The issue of skepticism

The issue of skepticism.  Skepticism is an issue, from a nuisance to a scourge, only when we turn it into dogma or become, as it were, convinced by it.  Then and only then does it show our neurosis in being unable or unfit to reside in the middle-ground of things; otherwise it is a healthy stance and expressive of health, not being content with the extremes of things or their obvious faces, but being willing to approach the shades and shadows of the painted, lighted world.

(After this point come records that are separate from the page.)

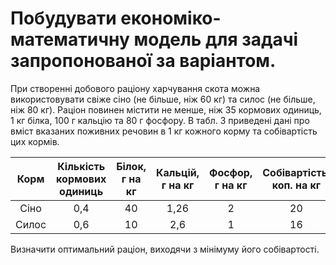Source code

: # Побудувати економіко-математичну модель для задачі запропонованої за варіантом.

При створенні добового раціону харчування скота можна використовувати свіже сіно (не більше, ніж 60 кг) та силос (не більше, ніж 80 кг). Раціон повинен містити не менше, ніж 35 кормових одиниць, 1 кг білка, 100 г кальцію та 80 г фосфору. В табл. 3 приведені дані про вміст вказаних поживних речовин в 1 кг кожного корму та собівартість цих кормів.

|  Корм | Кількість кормових одиниць | Білок, г на кг | Кальцій, г на кг | Фосфор, г на кг | Собівартість, коп. на кг |
|:-----:|:--------------------------:|:--------------:|:----------------:|:---------------:|:------------------------:|
|  Сіно |             0,4            |       40       |       1,26       |        2        |            20            |
| Силос |             0,6            |       10       |        2,6       |        1        |            16            |

Визначити оптимальний раціон, виходячи з мінімуму його собівартості.
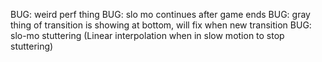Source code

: BUG: weird perf thing
BUG: slo mo continues after game ends
BUG: gray thing of transition is showing at bottom, will fix when new transition
BUG: slo-mo stuttering (Linear interpolation when in slow motion to stop stuttering)
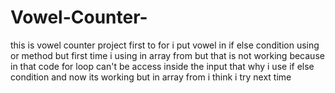 # Vowel-Counter-
this is vowel counter project first to for i put vowel in if else condition using or method but first time i using in array from but that is not working because in that code for loop can't be access inside the input that why i use if else condition and now its working but in array from i think i try next time 
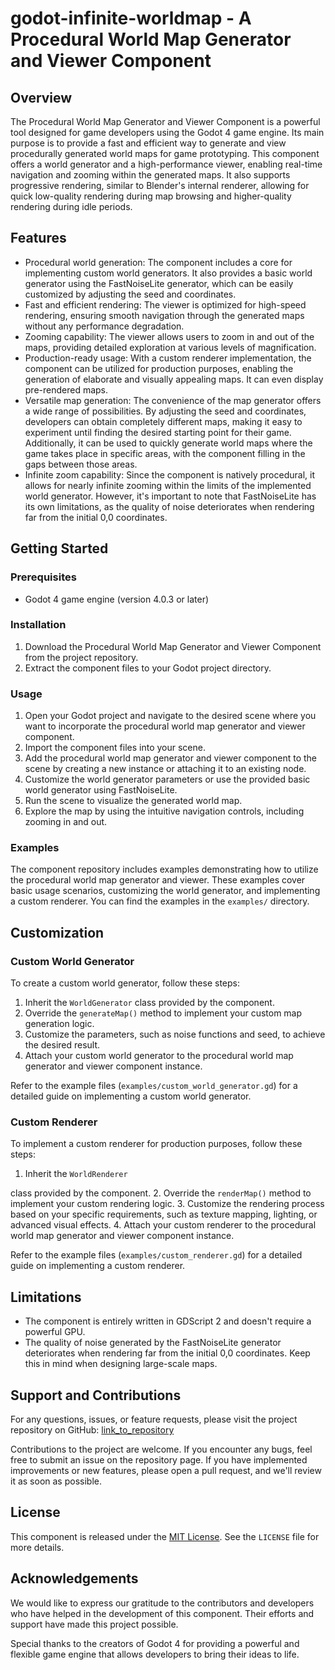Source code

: # godot-infinite-worldmap - A Procedural World Map Generator and Viewer Component

## Overview

The Procedural World Map Generator and Viewer Component is a powerful tool designed for game developers using the Godot 4 game engine. Its main purpose is to provide a fast and efficient way to generate and view procedurally generated world maps for game prototyping. This component offers a world generator and a high-performance viewer, enabling real-time navigation and zooming within the generated maps. It also supports progressive rendering, similar to Blender's internal renderer, allowing for quick low-quality rendering during map browsing and higher-quality rendering during idle periods.

## Features

- Procedural world generation: The component includes a core for implementing custom world generators. It also provides a basic world generator using the FastNoiseLite generator, which can be easily customized by adjusting the seed and coordinates.
- Fast and efficient rendering: The viewer is optimized for high-speed rendering, ensuring smooth navigation through the generated maps without any performance degradation.
- Zooming capability: The viewer allows users to zoom in and out of the maps, providing detailed exploration at various levels of magnification.
- Production-ready usage: With a custom renderer implementation, the component can be utilized for production purposes, enabling the generation of elaborate and visually appealing maps. It can even display pre-rendered maps.
- Versatile map generation: The convenience of the map generator offers a wide range of possibilities. By adjusting the seed and coordinates, developers can obtain completely different maps, making it easy to experiment until finding the desired starting point for their game. Additionally, it can be used to quickly generate world maps where the game takes place in specific areas, with the component filling in the gaps between those areas.
- Infinite zoom capability: Since the component is natively procedural, it allows for nearly infinite zooming within the limits of the implemented world generator. However, it's important to note that FastNoiseLite has its own limitations, as the quality of noise deteriorates when rendering far from the initial 0,0 coordinates.

## Getting Started

### Prerequisites

- Godot 4 game engine (version 4.0.3 or later)

### Installation

1. Download the Procedural World Map Generator and Viewer Component from the project repository.
2. Extract the component files to your Godot project directory.

### Usage

1. Open your Godot project and navigate to the desired scene where you want to incorporate the procedural world map generator and viewer component.
2. Import the component files into your scene.
3. Add the procedural world map generator and viewer component to the scene by creating a new instance or attaching it to an existing node.
4. Customize the world generator parameters or use the provided basic world generator using FastNoiseLite.
5. Run the scene to visualize the generated world map.
6. Explore the map by using the intuitive navigation controls, including zooming in and out.

### Examples

The component repository includes examples demonstrating how to utilize the procedural world map generator and viewer. These examples cover basic usage scenarios, customizing the world generator, and implementing a custom renderer. You can find the examples in the `examples/` directory.

## Customization

### Custom World Generator

To create a custom world generator, follow these steps:

1. Inherit the `WorldGenerator` class provided by the component.
2. Override the `generateMap()` method to implement your custom map generation logic.
3. Customize the parameters, such as noise functions and seed, to achieve the desired result.
4. Attach your custom world generator to the procedural world map generator and viewer component instance.

Refer to the example files (`examples/custom_world_generator.gd`) for a detailed guide on implementing a custom world generator.

### Custom Renderer

To implement a custom renderer for production purposes, follow these steps:

1. Inherit the `WorldRenderer`

 class provided by the component.
2. Override the `renderMap()` method to implement your custom rendering logic.
3. Customize the rendering process based on your specific requirements, such as texture mapping, lighting, or advanced visual effects.
4. Attach your custom renderer to the procedural world map generator and viewer component instance.

Refer to the example files (`examples/custom_renderer.gd`) for a detailed guide on implementing a custom renderer.

## Limitations

- The component is entirely written in GDScript 2 and doesn't require a powerful GPU.
- The quality of noise generated by the FastNoiseLite generator deteriorates when rendering far from the initial 0,0 coordinates. Keep this in mind when designing large-scale maps.

## Support and Contributions

For any questions, issues, or feature requests, please visit the project repository on GitHub: [link_to_repository](https://github.com/your/project/repository)

Contributions to the project are welcome. If you encounter any bugs, feel free to submit an issue on the repository page. If you have implemented improvements or new features, please open a pull request, and we'll review it as soon as possible.

## License

This component is released under the [MIT License](https://opensource.org/licenses/MIT). See the `LICENSE` file for more details.

## Acknowledgements

We would like to express our gratitude to the contributors and developers who have helped in the development of this component. Their efforts and support have made this project possible.

Special thanks to the creators of Godot 4 for providing a powerful and flexible game engine that allows developers to bring their ideas to life.
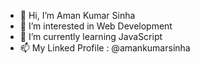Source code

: - 👋 Hi, I’m Aman Kumar Sinha
- 👀 I’m interested in Web Development
- 🌱 I’m currently learning JavaScript
- 📫 My Linked Profile : @amankumarsinha

<!---
amankrsinha/amankrsinha is a ✨ special ✨ repository because its `README.md` (this file) appears on your GitHub profile.
You can click the Preview link to take a look at your changes.
--->
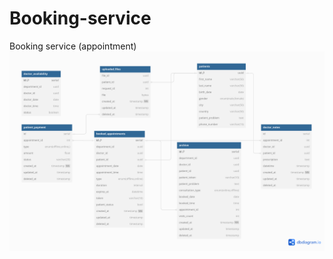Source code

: # Booking-service
Booking service (appointment)
![Booking service database architecture](https://github.com/yigitaliyevamubina/Booking-service/blob/main/Booking%20service.png)
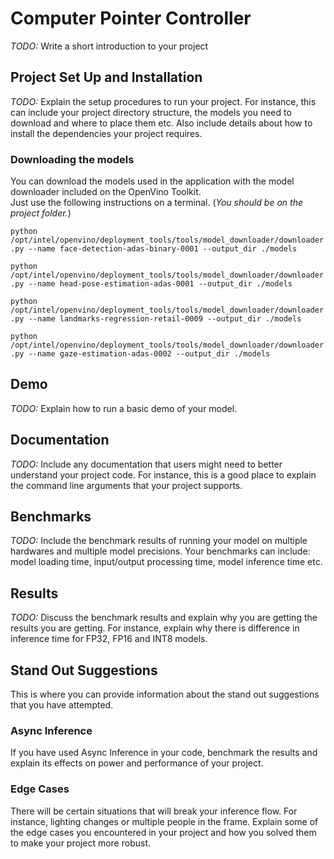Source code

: # Computer Pointer Controller

*TODO:* Write a short introduction to your project

## Project Set Up and Installation
*TODO:* Explain the setup procedures to run your project. For instance, this can include your project directory structure, the models you need to download and where to place them etc. Also include details about how to install the dependencies your project requires.

### Downloading the models
You can download the models used in the application with the model downloader included  on the OpenVino Toolkit.  
Just use the following instructions on a terminal. (*You should be on the project folder.*)

`python /opt/intel/openvino/deployment_tools/tools/model_downloader/downloader.py --name face-detection-adas-binary-0001 --output_dir ./models`

`python /opt/intel/openvino/deployment_tools/tools/model_downloader/downloader.py --name head-pose-estimation-adas-0001 --output_dir ./models`

`python /opt/intel/openvino/deployment_tools/tools/model_downloader/downloader.py --name landmarks-regression-retail-0009 --output_dir ./models`

`python /opt/intel/openvino/deployment_tools/tools/model_downloader/downloader.py --name gaze-estimation-adas-0002 --output_dir ./models`

## Demo
*TODO:* Explain how to run a basic demo of your model.

## Documentation
*TODO:* Include any documentation that users might need to better understand your project code. For instance, this is a good place to explain the command line arguments that your project supports.

## Benchmarks
*TODO:* Include the benchmark results of running your model on multiple hardwares and multiple model precisions. Your benchmarks can include: model loading time, input/output processing time, model inference time etc.

## Results
*TODO:* Discuss the benchmark results and explain why you are getting the results you are getting. For instance, explain why there is difference in inference time for FP32, FP16 and INT8 models.

## Stand Out Suggestions
This is where you can provide information about the stand out suggestions that you have attempted.

### Async Inference
If you have used Async Inference in your code, benchmark the results and explain its effects on power and performance of your project.

### Edge Cases
There will be certain situations that will break your inference flow. For instance, lighting changes or multiple people in the frame. Explain some of the edge cases you encountered in your project and how you solved them to make your project more robust.
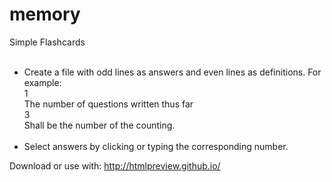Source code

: # memory
 Simple Flashcards
<br>
<br>
- Create a file with odd lines as answers and even lines as definitions. For example:<br>
<t><t>1<br>
<t><t>The number of questions written thus far<br>
<t><t>3<br>
<t><t>Shall be the number of the counting.
<br><br>
- Select answers by clicking or typing the corresponding number.

Download or use with: http://htmlpreview.github.io/
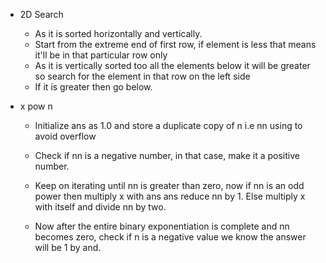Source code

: * 2D Search
  - As it is sorted horizontally and vertically.
  - Start from the extreme end of first row, if element is less that means it'll be in that particular row only
  - As it is vertically sorted too all the elements below it will be greater so search for the element in that row on the left side
  - If it is greater then go below.

* x pow n
  - Initialize ans as 1.0  and store a duplicate copy of n i.e nn using to avoid overflow

  - Check if nn is a negative number, in that case, make it a positive number.

  - Keep on iterating until nn is greater than zero, now if nn is an odd power then multiply x with ans ans reduce nn by 1. Else multiply x with itself and divide nn by two.

  - Now after the entire binary exponentiation is complete and nn becomes zero, check if n is a negative value we know the answer will be 1 by and.

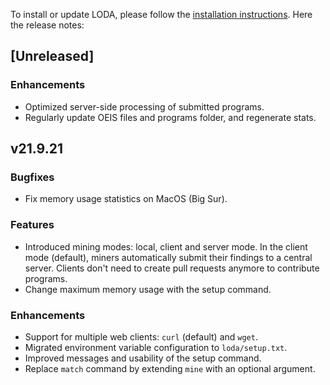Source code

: To install or update LODA, please follow the [installation instructions](https://loda-lang.org/install/). Here the release notes:

## [Unreleased]

### Enhancements

* Optimized server-side processing of submitted programs.
* Regularly update OEIS files and programs folder, and regenerate stats.

## v21.9.21

### Bugfixes

* Fix memory usage statistics on MacOS (Big Sur).

### Features

* Introduced mining modes: local, client and server mode. In the client mode (default), miners automatically submit their findings to a central server. Clients don't need to create pull requests anymore to contribute programs.
* Change maximum memory usage with the setup command.

### Enhancements

* Support for multiple web clients: `curl` (default) and `wget`.
* Migrated environment variable configuration to `loda/setup.txt`.
* Improved messages and usability of the setup command.
* Replace `match` command by extending `mine` with an optional argument.
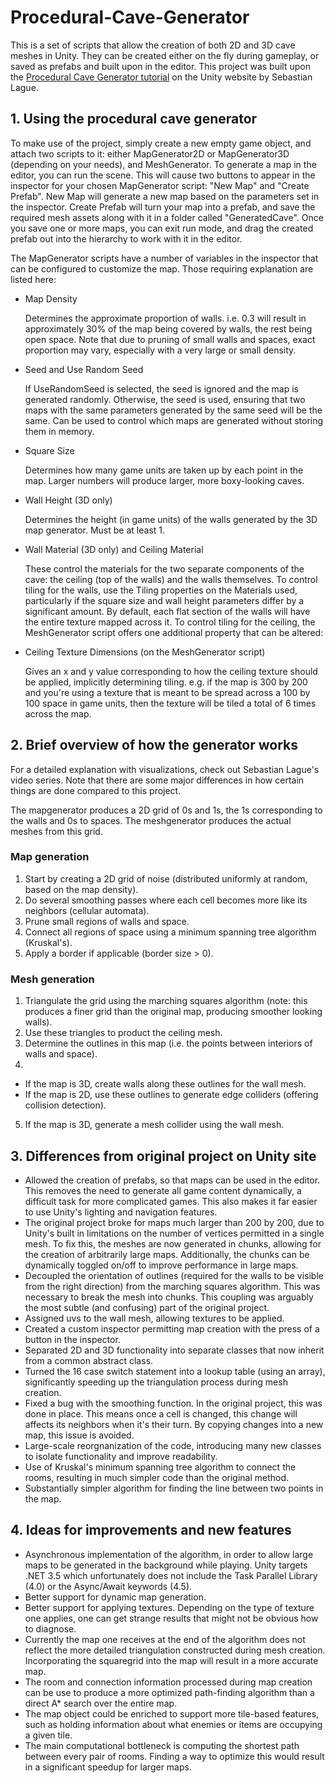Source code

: # Procedural-Cave-Generator

This is a set of scripts that allow the creation of both 2D and 3D cave meshes in Unity. They can be created either on the fly during gameplay, or saved as prefabs and built upon in the editor. This project was built upon the [Procedural Cave Generator tutorial](https://unity3d.com/learn/tutorials/projects/procedural-cave-generation-tutorial) on the Unity website by Sebastian Lague.

## 1. Using the procedural cave generator

To make use of the project, simply create a new empty game object, and attach two scripts to it: either MapGenerator2D or MapGenerator3D (depending on your needs), and MeshGenerator. To generate a map in the editor, you can run the scene. This will cause two buttons to appear in the inspector for your chosen MapGenerator script: "New Map" and "Create Prefab". New Map will generate a new map based on the parameters set in the inspector. Create Prefab will turn your map into a prefab, and save the required mesh assets along with it in a folder called "GeneratedCave". Once you save one or more maps, you can exit run mode, and drag the created prefab out into the hierarchy to work with it in the editor. 

The MapGenerator scripts have a number of variables in the inspector that can be configured to customize the map. Those requiring explanation are listed here:

* Map Density 

   Determines the approximate proportion of walls. i.e. 0.3 will result in approximately 30% of the map being covered by walls, the rest being open space. Note that due to pruning of small walls and spaces, exact proportion may vary, especially with a very large or small density.

* Seed and Use Random Seed

   If UseRandomSeed is selected, the seed is ignored and the map is generated randomly. Otherwise, the seed is used, ensuring that two maps with the same parameters generated by the same seed will be the same. Can be used to control which maps are generated without storing them in memory. 
   
* Square Size

   Determines how many game units are taken up by each point in the map. Larger numbers will produce larger, more boxy-looking caves.

* Wall Height (3D only)

   Determines the height (in game units) of the walls generated by the 3D map generator. Must be at least 1. 

* Wall Material (3D only) and Ceiling Material

   These control the materials for the two separate components of the cave: the ceiling (top of the walls) and the walls themselves. To control tiling for the walls, use the Tiling properties on the Materials used, particularly if the square size and wall height parameters differ by a significant amount. By default, each flat section of the walls will have the entire texture mapped across it. To control tiling for the ceiling, the MeshGenerator script offers one additional property that can be altered:

* Ceiling Texture Dimensions (on the MeshGenerator script)

   Gives an x and y value corresponding to how the ceiling texture should be applied, implicitly determining tiling. e.g. if the map is 300 by 200 and you're using a texture that is meant to be spread across a 100 by 100 space in game units, then the texture will be tiled a total of 6 times across the map. 
  
## 2. Brief overview of how the generator works

For a detailed explanation with visualizations, check out Sebastian Lague's video series. Note that there are some major differences in how certain things are done compared to this project.

The mapgenerator produces a 2D grid of 0s and 1s, the 1s corresponding to the walls and 0s to spaces. The meshgenerator produces the actual meshes from this grid.

### Map generation

1. Start by creating a 2D grid of noise (distributed uniformly at random, based on the map density). 
2. Do several smoothing passes where each cell becomes more like its neighbors (cellular automata).
3. Prune small regions of walls and space. 
4. Connect all regions of space using a minimum spanning tree algorithm (Kruskal's).
5. Apply a border if applicable (border size > 0).

### Mesh generation

1. Triangulate the grid using the marching squares algorithm (note: this produces a finer grid than the original map, producing smoother looking walls). 
2. Use these triangles to product the ceiling mesh. 
3. Determine the outlines in this map (i.e. the points between interiors of walls and space). 
4. 
  * If the map is 3D, create walls along these outlines for the wall mesh.
  * If the map is 2D, use these outlines to generate edge colliders (offering collision detection). 
5. If the map is 3D, generate a mesh collider using the wall mesh.

## 3. Differences from original project on Unity site

* Allowed the creation of prefabs, so that maps can be used in the editor. This removes the need to generate all game content dynamically, a difficult task for more complicated games. This also makes it far easier to use Unity's lighting and navigation features. 
* The original project broke for maps much larger than 200 by 200, due to Unity's built in limitations on the number of vertices permitted in a single mesh. To fix this, the meshes are now generated in chunks, allowing for the creation of arbitrarily large maps. Additionally, the chunks can be dynamically toggled on/off to improve performance in large maps.
* Decoupled the orientation of outlines (required for the walls to be visible from the right direction) from the marching squares algorithm. This was necessary to break the mesh into chunks. This coupling was arguably the most subtle (and confusing) part of the original project.
* Assigned uvs to the wall mesh, allowing textures to be applied. 
* Created a custom inspector permitting map creation with the press of a button in the inspector. 
* Separated 2D and 3D functionality into separate classes that now inherit from a common abstract class.
* Turned the 16 case switch statement into a lookup table (using an array), significantly speeding up the triangulation process during mesh creation. 
* Fixed a bug with the smoothing function. In the original project, this was done in place. This means once a cell is changed, this change will affects its neighbors when it's their turn. By copying changes into a new map, this issue is avoided.
* Large-scale reorgnanization of the code, introducing many new classes to isolate functionality and improve readability.
* Use of Kruskal's minimum spanning tree algorithm to connect the rooms, resulting in much simpler code than the original method.
* Substantially simpler algorithm for finding the line between two points in the map. 

## 4. Ideas for improvements and new features

* Asynchronous implementation of the algorithm, in order to allow large maps to be generated in the background while playing. Unity targets .NET 3.5 which unfortunately does not include the Task Parallel Library (4.0) or the Async/Await keywords (4.5). 
* Better support for dynamic map generation.
* Better support for applying textures. Depending on the type of texture one applies, one can get strange results that might not be obvious how to diagnose. 
* Currently the map one receives at the end of the algorithm does not reflect the more detailed triangulation constructed during mesh creation. Incorporating the squaregrid into the map will result in a more accurate map.
* The room and connection information processed during map creation can be use to produce a more optimized path-finding algorithm than a direct A* search over the entire map. 
* The map object could be enriched to support more tile-based features, such as holding information about what enemies or items are occupying a given tile. 
* The main computational bottleneck is computing the shortest path between every pair of rooms. Finding a way to optimize this would result in a significant speedup for larger maps. 
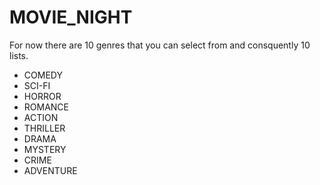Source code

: # MOVIE_NIGHT

For now there are 10 genres that you can select from and consquently 10 lists.

- COMEDY
- SCI-FI
- HORROR
- ROMANCE
- ACTION
- THRILLER
- DRAMA
- MYSTERY
- CRIME
- ADVENTURE
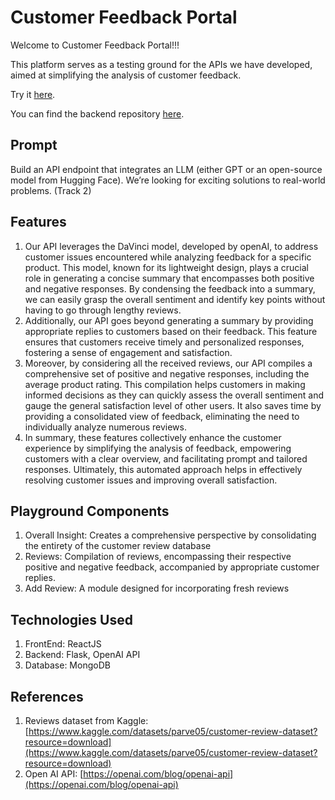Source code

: # Customer Feedback Portal

Welcome to Customer Feedback Portal!!!

This platform serves as a testing ground for the APIs we have developed, aimed at simplifying the analysis of customer feedback.

Try it [here](https://master--feedback-portal.netlify.app).

You can find the backend repository [here](https://github.com/kushaangowda/feedback_portal_backend).

## Prompt

Build an API endpoint that integrates an LLM (either GPT or an open-source model from Hugging Face). We’re looking for exciting solutions to real-world problems. (Track 2)

## Features

1. Our API leverages the DaVinci model, developed by openAI, to address customer issues encountered while analyzing feedback for a specific product. This model, known for its lightweight design, plays a crucial role in generating a concise summary that encompasses both positive and negative responses. By condensing the feedback into a summary, we can easily grasp the overall sentiment and identify key points without having to go through lengthy reviews.
2. Additionally, our API goes beyond generating a summary by providing appropriate replies to customers based on their feedback. This feature ensures that customers receive timely and personalized responses, fostering a sense of engagement and satisfaction.
3. Moreover, by considering all the received reviews, our API compiles a comprehensive set of positive and negative responses, including the average product rating. This compilation helps customers in making informed decisions as they can quickly assess the overall sentiment and gauge the general satisfaction level of other users. It also saves time by providing a consolidated view of feedback, eliminating the need to individually analyze numerous reviews.
4. In summary, these features collectively enhance the customer experience by simplifying the analysis of feedback, empowering customers with a clear overview, and facilitating prompt and tailored responses. Ultimately, this automated approach helps in effectively resolving customer issues and improving overall satisfaction.

## Playground Components

1. Overall Insight: Creates a comprehensive perspective by consolidating the entirety of the customer review database
2. Reviews: Compilation of reviews, encompassing their respective positive and negative feedback, accompanied by appropriate customer replies.
3. Add Review: A module designed for incorporating fresh reviews

## Technologies Used

1. FrontEnd: ReactJS
2. Backend: Flask, OpenAI API
3. Database: MongoDB

## References

1. Reviews dataset from Kaggle: [https://www.kaggle.com/datasets/parve05/customer-review-dataset?resource=download](https://www.kaggle.com/datasets/parve05/customer-review-dataset?resource=download)
2. Open AI API: [https://openai.com/blog/openai-api](https://openai.com/blog/openai-api)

            Sure, a healthy skeptic may be uncertain even of what seems most guaranteed for him, but for him this lack of knowledge is more of a background than his sole atmosphere, a dim voice calling to him from behind the din of beliefs and insights with the reminder that the journey is not over yet and cannot reach its end as easily as in the rest of certainty.  So, does this mean that even in the face of death, that most assured thing to which we cannot but come, in the end, at some time or at any time, we may have anything like doubt?  Death comes, yes–an immortal skeptic seems as unlikely, as outlandish and as absurd as a squared circle: of that we can be certain, and we may laugh at the skeptic for his antics.  But he has the last laugh when he realizes, as we all must realize, in the face of the death all around us, that inescapable visitation, that he just cannot say he knows what is coming to him, or what is coming to any of us for that matter.  Death still has its background voice, its shades of colors on the backdrop of the corpse with its blatant presence.

            What is it, then?  How are we to live, what should be our practice, when we are attuned to the call of skepsis and at all times?  What would be the difference in this constant attunement from the more global and explicit skepticism that is our possible bane and heady trouble?  The answer can only be, as it turns out in so many good things: it is more playful, this beautiful skepticism, and sees in our lack of a black and white world nothing to scorn, sees in the grays of life things to be cherished, really, like gray clouds against the blue-white of the sky, those storm clouds which are surely coming but, when they finally reach us and pour down with second- and rear-thoughts, will wash away the structures built by our certitude, even our noblest.  It plays in the rain and is the rain itself.

Where are we going?


  1. Thank You, Richard.

    Liked by 1 person

    1. Richard Q says:

      Thank you, Frank. This is one of the kindest short responses I can imagine to this piece, and I feel I know just how your gratitude is moving.